Having asked for advice re segmentation, here:

http://www.proz.com/forum/sdl_trados_support/211651-adding_new_segmentation_rule_to_tm_in_studio_2011.html

this led me to wonder how Autosuggest works. Is it similar to TM? I am about half way to having the 25,000 segments required to create a better Autosuggest dictionary. I currently have one created from the massive EU TM (I guess I could duplicate my personal TM [13,000 segements] and create a dictionary from the resulting 26,000 segments) but anyway, my point is, how does the Autosuggest "decide" whether to suggest short phrases or just individual words? Does this depend on the segmentation of the TMs from which the dictionary is created?

The thing is, in the legal work I do, there are a lot of common short phrases separated by semicolons so I wonder if I took the trouble to create a certain amount of TM segments at semicolon level and use these to create an autosuggest dictionary, would this kind of segmentation result in the Autosuggest dictionary throwing up this phrases (rather than just single words) when they appear in the target segment?

I need to understand how Autosuggest works to decide if it might be worth the work involved.

Any advice on this would be greatly appreciated.
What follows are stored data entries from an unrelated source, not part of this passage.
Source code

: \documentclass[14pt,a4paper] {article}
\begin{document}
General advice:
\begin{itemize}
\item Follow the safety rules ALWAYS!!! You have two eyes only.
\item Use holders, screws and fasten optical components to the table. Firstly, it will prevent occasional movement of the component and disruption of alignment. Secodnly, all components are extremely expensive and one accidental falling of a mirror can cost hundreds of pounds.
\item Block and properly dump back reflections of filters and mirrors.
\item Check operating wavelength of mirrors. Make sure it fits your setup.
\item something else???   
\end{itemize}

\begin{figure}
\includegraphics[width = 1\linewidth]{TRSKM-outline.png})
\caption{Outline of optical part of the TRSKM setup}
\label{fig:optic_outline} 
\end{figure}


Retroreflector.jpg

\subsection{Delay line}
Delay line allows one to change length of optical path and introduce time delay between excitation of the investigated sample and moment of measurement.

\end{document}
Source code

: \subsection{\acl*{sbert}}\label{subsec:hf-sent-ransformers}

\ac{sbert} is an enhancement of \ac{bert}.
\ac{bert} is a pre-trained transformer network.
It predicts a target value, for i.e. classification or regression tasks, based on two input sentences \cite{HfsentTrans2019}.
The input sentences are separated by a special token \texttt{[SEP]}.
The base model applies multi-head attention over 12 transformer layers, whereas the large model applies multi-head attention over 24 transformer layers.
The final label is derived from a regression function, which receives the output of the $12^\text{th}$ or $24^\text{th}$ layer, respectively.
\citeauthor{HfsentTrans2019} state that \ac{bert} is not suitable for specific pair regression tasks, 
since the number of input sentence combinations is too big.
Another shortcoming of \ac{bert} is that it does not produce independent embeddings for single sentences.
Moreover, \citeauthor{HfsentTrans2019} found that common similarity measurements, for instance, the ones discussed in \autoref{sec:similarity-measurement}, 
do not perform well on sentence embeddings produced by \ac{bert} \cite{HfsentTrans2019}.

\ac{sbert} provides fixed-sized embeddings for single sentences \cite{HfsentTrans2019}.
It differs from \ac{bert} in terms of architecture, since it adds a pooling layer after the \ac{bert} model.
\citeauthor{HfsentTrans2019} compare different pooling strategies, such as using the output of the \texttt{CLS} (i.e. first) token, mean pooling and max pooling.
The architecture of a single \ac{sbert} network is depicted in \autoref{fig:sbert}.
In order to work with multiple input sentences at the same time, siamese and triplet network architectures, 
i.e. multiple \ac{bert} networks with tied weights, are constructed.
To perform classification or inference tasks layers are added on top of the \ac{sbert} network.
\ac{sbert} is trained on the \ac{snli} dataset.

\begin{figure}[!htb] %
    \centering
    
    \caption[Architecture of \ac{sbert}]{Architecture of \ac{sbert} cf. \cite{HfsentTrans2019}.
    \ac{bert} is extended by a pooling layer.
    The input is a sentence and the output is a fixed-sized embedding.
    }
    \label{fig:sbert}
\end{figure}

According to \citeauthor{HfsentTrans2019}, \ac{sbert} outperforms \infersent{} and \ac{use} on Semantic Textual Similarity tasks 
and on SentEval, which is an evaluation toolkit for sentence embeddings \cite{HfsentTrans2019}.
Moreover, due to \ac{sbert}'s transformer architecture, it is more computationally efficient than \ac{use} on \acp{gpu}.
BTW, I'm using Studio 2011

Thanks,

Rich

[Edited at 2011-11-10 21:54 GMT]


 

SDL Community  Identity Verified
United Kingdom
Local time: 04:22
English
Lot's of effort... Nov 10, 2011

Hi Rich,

The questions we see on ProZ are amazing... from one end of the spectrum to the other... and over time sometimes from the same usericon_wink.gif

I had to take a little advice here because I don't know enough about this myself. Autosuggest isn’t really affected by segmentation, but the generation of ASDs and the quality of phrases is to some degree improved with shorter segments because the alignment is better.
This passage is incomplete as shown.